* **How to complete this task**
The answer must be an exact printing of every record below, with the pictures omitted.
━━ Data to use
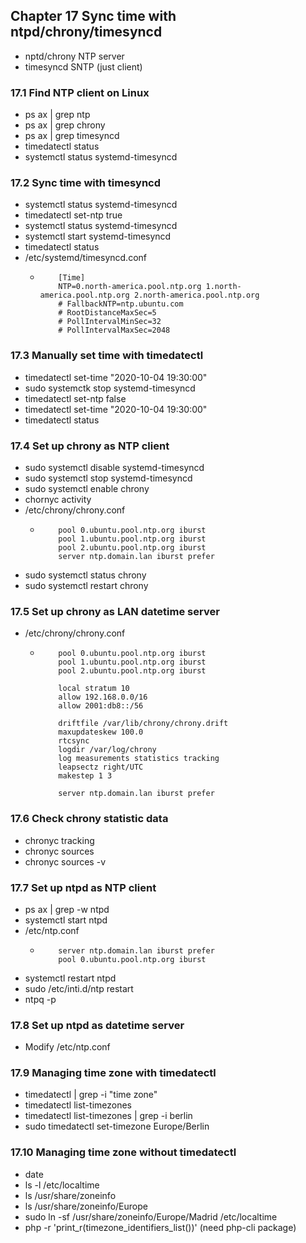 ## Chapter 17 Sync time with ntpd/chrony/timesyncd
* nptd/chrony NTP server
* timesyncd SNTP (just client)
### 17.1 Find NTP client on Linux
* ps ax | grep ntp
* ps ax | grep chrony
* ps ax | grep timesyncd
* timedatectl status
* systemctl status systemd-timesyncd
### 17.2 Sync time with timesyncd
* systemctl status systemd-timesyncd
* timedatectl set-ntp true
* systemctl status systemd-timesyncd
* systemctl start systemd-timesyncd
* timedatectl status
* /etc/systemd/timesyncd.conf
  * ```
        [Time]
        NTP=0.north-america.pool.ntp.org 1.north-america.pool.ntp.org 2.north-america.pool.ntp.org
        # FallbackNTP=ntp.ubuntu.com
        # RootDistanceMaxSec=5
        # PollIntervalMinSec=32
        # PollIntervalMaxSec=2048
### 17.3 Manually set time with timedatectl
* timedatectl set-time "2020-10-04 19:30:00"
* sudo systemctk stop systemd-timesyncd
* timedatectl set-ntp false
* timedatectl set-time "2020-10-04 19:30:00"
* timedatectl status
### 17.4 Set up chrony as NTP client
* sudo systemctl disable systemd-timesyncd
* sudo systemctl stop systemd-timesyncd
* sudo systemctl enable chrony
* chornyc activity
* /etc/chrony/chrony.conf
  * ```
        pool 0.ubuntu.pool.ntp.org iburst
        pool 1.ubuntu.pool.ntp.org iburst
        pool 2.ubuntu.pool.ntp.org iburst
        server ntp.domain.lan iburst prefer
* sudo systemctl status chrony
* sudo systemctl restart chrony
### 17.5 Set up chrony as LAN datetime server
* /etc/chrony/chrony.conf
  * ```
        pool 0.ubuntu.pool.ntp.org iburst
        pool 1.ubuntu.pool.ntp.org iburst
        pool 2.ubuntu.pool.ntp.org iburst
        
        local stratum 10
        allow 192.168.0.0/16
        allow 2001:db8::/56

        driftfile /var/lib/chrony/chrony.drift
        maxupdateskew 100.0
        rtcsync
        logdir /var/log/chrony
        log measurements statistics tracking
        leapsectz right/UTC
        makestep 1 3

        server ntp.domain.lan iburst prefer
### 17.6 Check chrony statistic data
* chronyc tracking
* chronyc sources
* chronyc sources -v
### 17.7 Set up ntpd as NTP client
* ps ax | grep -w ntpd
* systemctl start ntpd
* /etc/ntp.conf
  * ```
        server ntp.domain.lan iburst prefer
        pool 0.ubuntu.pool.ntp.org iburst
* systemctl restart ntpd
* sudo /etc/inti.d/ntp restart
* ntpq -p
### 17.8 Set up ntpd as datetime server
* Modify /etc/ntp.conf
### 17.9 Managing time zone with timedatectl
* timedatectl | grep -i "time zone"
* timedatectl list-timezones
* timedatectl list-timezones | grep -i berlin
* sudo timedatectl set-timezone Europe/Berlin
### 17.10 Managing time zone without timedatectl
* date
* ls -l /etc/localtime
* ls /usr/share/zoneinfo
* ls /usr/share/zoneinfo/Europe
* sudo ln -sf /usr/share/zoneinfo/Europe/Madrid /etc/localtime
* php -r 'print_r(timezone_identifiers_list())' (need php-cli package)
━━━━
* **Exercise answer**
 ## Chapter 17 Sync time with ntpd/chrony/timesyncd
* nptd/chrony NTP server
* timesyncd SNTP (just client)
### 17.1 Find NTP client on Linux
* ps ax | grep ntp
* ps ax | grep chrony
* ps ax | grep timesyncd
* timedatectl status
* systemctl status systemd-timesyncd
### 17.2 Sync time with timesyncd
* systemctl status systemd-timesyncd
* timedatectl set-ntp true
* systemctl status systemd-timesyncd
* systemctl start systemd-timesyncd
* timedatectl status
* /etc/systemd/timesyncd.conf
  * ```
        [Time]
        NTP=0.north-america.pool.ntp.org 1.north-america.pool.ntp.org 2.north-america.pool.ntp.org
        # FallbackNTP=ntp.ubuntu.com
        # RootDistanceMaxSec=5
        # PollIntervalMinSec=32
        # PollIntervalMaxSec=2048
### 17.3 Manually set time with timedatectl
* timedatectl set-time "2020-10-04 19:30:00"
* sudo systemctk stop systemd-timesyncd
* timedatectl set-ntp false
* timedatectl set-time "2020-10-04 19:30:00"
* timedatectl status
### 17.4 Set up chrony as NTP client
* sudo systemctl disable systemd-timesyncd
* sudo systemctl stop systemd-timesyncd
* sudo systemctl enable chrony
* chornyc activity
* /etc/chrony/chrony.conf
  * ```
        pool 0.ubuntu.pool.ntp.org iburst
        pool 1.ubuntu.pool.ntp.org iburst
        pool 2.ubuntu.pool.ntp.org iburst
        server ntp.domain.lan iburst prefer
* sudo systemctl status chrony
* sudo systemctl restart chrony
### 17.5 Set up chrony as LAN datetime server
* /etc/chrony/chrony.conf
  * ```
        pool 0.ubuntu.pool.ntp.org iburst
        pool 1.ubuntu.pool.ntp.org iburst
        pool 2.ubuntu.pool.ntp.org iburst
        
        local stratum 10
        allow 192.168.0.0/16
        allow 2001:db8::/56

        driftfile /var/lib/chrony/chrony.drift
        maxupdateskew 100.0
        rtcsync
        logdir /var/log/chrony
        log measurements statistics tracking
        leapsectz right/UTC
        makestep 1 3

        server ntp.domain.lan iburst prefer
### 17.6 Check chrony statistic data
* chronyc tracking
* chronyc sources
* chronyc sources -v
### 17.7 Set up ntpd as NTP client
* ps ax | grep -w ntpd
* systemctl start ntpd
* /etc/ntp.conf
  * ```
        server ntp.domain.lan iburst prefer
        pool 0.ubuntu.pool.ntp.org iburst
* systemctl restart ntpd
* sudo /etc/inti.d/ntp restart
* ntpq -p
### 17.8 Set up ntpd as datetime server
* Modify /etc/ntp.conf
### 17.9 Managing time zone with timedatectl
* timedatectl | grep -i "time zone"
* timedatectl list-timezones
* timedatectl list-timezones | grep -i berlin
* sudo timedatectl set-timezone Europe/Berlin
### 17.10 Managing time zone without timedatectl
* date
* ls -l /etc/localtime
* ls /usr/share/zoneinfo
* ls /usr/share/zoneinfo/Europe
* sudo ln -sf /usr/share/zoneinfo/Europe/Madrid /etc/localtime
* php -r 'print_r(timezone_identifiers_list())' (need php-cli package)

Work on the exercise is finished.